On day two there was full blown panic; cities burned, banks were looted, people adopted a primitive system of bartering and anything with a mobile signal was worshipped as a deity.
By the third day the fabric of civilisation had peeled away entirely. London was a waste-ground. Survivors rocked silently back and forth. The more practical among them tried in vain to use the useless husks of their BlackBerry handsets to smash their way into tins of food.
Then, after three days of silence, RIM wheeled out co-chief executive Mike Lazaridis (pictured) – a real-life giant, 12-stories high, sculpted by a wizard from a single block of cheese – to say he was sorry. And the people understood. Nobody has lost more than Mike. Earlier this year he was ranked by Forbes as the 17th wealthiest Canadian (a dubious accolade even then). Now he’s begging for pennies somewhere near Alaska. So it goes.
The question now is what can RIM do to make things better? Here are some suggestions:
1) Sign up to Android or Windows Phone. RIM’s in-house software looks like its being powered by a ZX Spectrum compared to the latest version of Android. Its menus are pixely and unpleasant to traverse – it’s the operating system equivalent of throwing folders into a thicket of nettles and expecting you to scramble around on your hands an knees to retrieve them. It lacks the intuitive feel of iOS or the slick, consumer-friendly appeal of Windows Phone. RIM has new software in the pipeline – the snappily titled QNX OS – but it’s a tweaked version of the software we have already seen on the PlayBook: and it’s no great shakes. Killing the BlackBerry OS may seem like a drastic step but isn’t as big a deal as Nokia ditching its Symbian platform (and the Meego software it had spent the last few years working on).
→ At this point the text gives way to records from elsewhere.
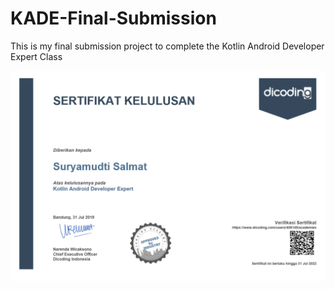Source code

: # KADE-Final-Submission
This is my final submission project to complete the Kotlin Android Developer Expert Class

![Screenshot](screenshot_2.png)
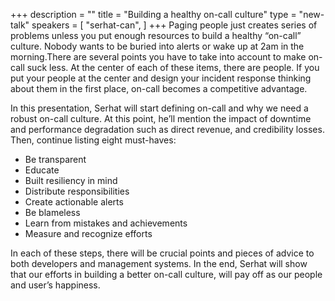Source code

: +++
description = ""
title = "Building a healthy on-call culture"
type = "new-talk"
speakers = [
        "serhat-can",
]
+++
Paging people just creates series of problems unless you put enough resources to build a healthy “on-call” culture. Nobody wants to be buried into alerts or wake up at 2am in the morning.There are several points you have to take into account to make on-call suck less. At the center of each of these items, there are people. If you put your people at the center and design your incident response thinking about them in the first place, on-call becomes a competitive advantage.  

In this presentation, Serhat will start defining on-call and why we need a robust on-call culture. At this point, he’ll mention the impact of downtime and performance degradation such as direct revenue, and credibility losses. Then, continue listing eight must-haves: 
* Be transparent 
* Educate 
* Built resiliency in mind 
* Distribute responsibilities 
* Create actionable alerts 
* Be blameless 
* Learn from mistakes and achievements 
* Measure and recognize efforts 

In each of these steps, there will be crucial points and pieces of advice to both developers and management systems. In the end, Serhat will show that our efforts in building a better on-call culture, will pay off as our people and user’s happiness.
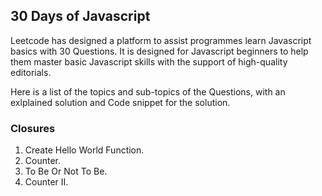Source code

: ## 30 Days of Javascript

Leetcode has designed a platform to assist programmes learn Javascript basics with 30 Questions. It is designed for Javascript beginners to help them master basic Javascript skills with the support of high-quality editorials.

Here is a list of the topics and sub-topics of the Questions, with an exlplained solution and Code snippet for the solution.

### Closures

 1. Create Hello World Function. 
 2. Counter.
 3. To Be Or Not To Be.
 4. Counter II.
2) Sort out the board. Why do Lazaridis and Jim Balsillie need to share the job? Did they already try paper, scissors stone? Whatever the reason, as RIM continues its downward lurch – its shares have fallen by two thirds this year – the situation becomes ever more conspicuous.
3) Get the phone right before branching out. The PlayBook tablet has been an unmitigated disaster. Parallel universe theory says that every eventuality will be played out in its own dimension; every minute change spawning a new version of reality. But not once, in any dimension, has anyone ever bought a PlayBook (RIM may well be in danger of collapsing the entire fabric of space and time). Of their latest smartphone releases, only the Bold 9900 is very impressive (the Torch turning out to be something of a damp squib). More phones, less tablets.
Of course, Lazaridis will probably never read this. City A.M. isn’t distributed in Canada. I’d say he could check it online, only I hear he’s having a few problems getting connected.